Over more than two decades of practice and study, Baba Siete has developed an increasingly visible body of work concerned with the articulation of Hoodoo as a coherent spiritual, philosophical, and civilizational framework rather than merely fragmented folklore or isolated folk practice. Through writing, ritual work, prayer traditions, public discourse, ceremonial development, and institutional initiatives, he has become known for exploring themes of ancestral memory, spiritual authority, governance, sound, embodiment, sacred aesthetics, and Black Atlantic continuity.

He is the author of works including The Book of 121 Prayers and Spiritual Diplomacy: Hoodoo Jurisprudence and Natural Law, texts which examine prayer, ritual continuity, spiritual governance, ancestral law, and the philosophical dimensions of Hoodoo. His broader literary and conceptual work contributes toward an expanding contemporary Hoodoo canon through essays, white papers, ceremonial texts, ritual frameworks, and developing publications.

Baba Siete is also the founder of The Myriad Institute, the cultural, archival, and educational arm of The Myriad. The Institute focuses on preservation, publishing, oral history, salons, diasporic continuity, ritual culture, and interdisciplinary work surrounding African diasporic spirituality, memory, philosophy, and aesthetics. Its projects include archival initiatives documenting elder memory and cultural life as well as ceremonial and artistic explorations such as Masquerade: A Thousand Mouths, a project devoted to the remembrance and ritual embodiment of the Drowned Ancestors of the Maafa.

His work frequently engages the relationship between ritual and civilization: how prayer, sound, symbolism, law, memory, ceremony, aesthetics, and sacred technologies shape communities across generations. Through both philosophical and ceremonial frameworks, Baba Siete explores the continuing survival and transformation of African diasporic knowledge systems within the modern world.

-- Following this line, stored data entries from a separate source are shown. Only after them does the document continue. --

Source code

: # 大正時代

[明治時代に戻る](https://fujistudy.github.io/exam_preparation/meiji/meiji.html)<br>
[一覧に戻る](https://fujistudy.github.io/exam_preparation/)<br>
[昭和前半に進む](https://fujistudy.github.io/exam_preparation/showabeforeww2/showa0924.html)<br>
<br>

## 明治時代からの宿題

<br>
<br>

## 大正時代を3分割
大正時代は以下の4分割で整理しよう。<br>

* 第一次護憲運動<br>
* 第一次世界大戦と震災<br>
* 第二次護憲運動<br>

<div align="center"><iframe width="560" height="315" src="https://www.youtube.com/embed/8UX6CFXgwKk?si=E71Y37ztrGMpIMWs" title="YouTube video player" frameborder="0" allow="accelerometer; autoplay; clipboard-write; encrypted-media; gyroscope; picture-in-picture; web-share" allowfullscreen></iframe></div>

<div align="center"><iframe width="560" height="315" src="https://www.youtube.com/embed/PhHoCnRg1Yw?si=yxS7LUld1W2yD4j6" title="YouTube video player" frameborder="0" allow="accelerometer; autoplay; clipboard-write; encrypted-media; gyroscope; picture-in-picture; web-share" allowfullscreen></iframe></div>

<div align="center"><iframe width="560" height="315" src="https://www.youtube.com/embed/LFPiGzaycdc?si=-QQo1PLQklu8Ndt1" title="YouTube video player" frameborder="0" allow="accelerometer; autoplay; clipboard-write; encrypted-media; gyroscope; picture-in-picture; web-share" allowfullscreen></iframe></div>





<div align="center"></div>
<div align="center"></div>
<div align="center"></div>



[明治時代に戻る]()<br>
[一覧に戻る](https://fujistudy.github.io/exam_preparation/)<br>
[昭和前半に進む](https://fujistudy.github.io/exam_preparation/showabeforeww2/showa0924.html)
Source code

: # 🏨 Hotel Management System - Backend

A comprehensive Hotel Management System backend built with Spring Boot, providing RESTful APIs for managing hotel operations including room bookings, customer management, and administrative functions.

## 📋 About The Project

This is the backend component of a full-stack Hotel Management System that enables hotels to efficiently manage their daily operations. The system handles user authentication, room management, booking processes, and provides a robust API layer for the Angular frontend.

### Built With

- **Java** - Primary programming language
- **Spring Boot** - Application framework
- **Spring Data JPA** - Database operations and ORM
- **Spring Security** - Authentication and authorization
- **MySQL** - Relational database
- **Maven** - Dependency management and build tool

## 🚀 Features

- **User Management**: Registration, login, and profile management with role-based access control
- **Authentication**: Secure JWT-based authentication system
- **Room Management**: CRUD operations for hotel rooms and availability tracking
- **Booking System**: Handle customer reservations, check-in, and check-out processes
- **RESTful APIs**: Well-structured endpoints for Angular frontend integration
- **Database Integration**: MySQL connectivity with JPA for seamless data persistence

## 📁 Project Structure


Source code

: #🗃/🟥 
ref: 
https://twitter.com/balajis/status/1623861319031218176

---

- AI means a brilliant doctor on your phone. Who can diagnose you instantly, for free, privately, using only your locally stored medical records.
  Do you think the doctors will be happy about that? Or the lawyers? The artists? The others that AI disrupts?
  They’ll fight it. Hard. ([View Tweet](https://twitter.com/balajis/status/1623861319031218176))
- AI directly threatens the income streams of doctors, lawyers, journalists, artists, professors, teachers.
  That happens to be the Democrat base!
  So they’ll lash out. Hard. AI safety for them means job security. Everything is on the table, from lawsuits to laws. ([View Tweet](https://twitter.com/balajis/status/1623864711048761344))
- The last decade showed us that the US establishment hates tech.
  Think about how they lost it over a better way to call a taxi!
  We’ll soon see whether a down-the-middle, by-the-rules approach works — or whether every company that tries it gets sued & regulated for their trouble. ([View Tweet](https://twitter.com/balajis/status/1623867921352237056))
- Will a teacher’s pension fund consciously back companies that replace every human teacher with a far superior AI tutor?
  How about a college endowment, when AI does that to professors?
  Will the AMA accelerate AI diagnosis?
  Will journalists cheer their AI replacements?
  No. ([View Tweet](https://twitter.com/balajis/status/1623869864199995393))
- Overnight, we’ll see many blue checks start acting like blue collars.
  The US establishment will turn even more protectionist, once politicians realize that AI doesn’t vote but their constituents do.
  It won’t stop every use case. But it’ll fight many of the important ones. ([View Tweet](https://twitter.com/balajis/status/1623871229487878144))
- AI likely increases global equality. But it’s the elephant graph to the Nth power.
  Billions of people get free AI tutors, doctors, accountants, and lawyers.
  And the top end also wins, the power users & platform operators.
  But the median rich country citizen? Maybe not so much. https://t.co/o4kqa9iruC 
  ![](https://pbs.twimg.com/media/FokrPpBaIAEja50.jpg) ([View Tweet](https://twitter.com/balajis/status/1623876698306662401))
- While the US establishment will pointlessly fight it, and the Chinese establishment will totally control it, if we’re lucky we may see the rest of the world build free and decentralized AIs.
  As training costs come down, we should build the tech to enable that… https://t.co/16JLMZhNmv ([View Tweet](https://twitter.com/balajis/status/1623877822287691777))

Baba Siete is additionally initiated to maNjuzu/Nzunza, the water spirits as articulated in ubuNgoma. In this system, he is known as Mkhulu Bukhosi Bhekizulu chaNjuzu uZanemvula. His line of initiation is traceable to the reknowned spiritual healer known as Baba Mandaza Kandemwa. 

In addition to his publishing and institutional work, Baba Siete offers private consultation and advisory services focused on continuity-based spiritual guidance, ceremonial consultation, ritual interpretation, and personal advisory work. His broader ecosystem also includes ceremonial preparations, consecrated adornments, prayer traditions, and ongoing cultural programming developed through The Myriad.

Known for his distinctive synthesis of spiritual authority, philosophical framing, ceremonial aesthetics, and public discourse, Baba Siete’s work continues to explore what it means for African diasporic traditions not merely to survive modernity, but to articulate themselves as living systems of knowledge, beauty, governance, and sacred continuity.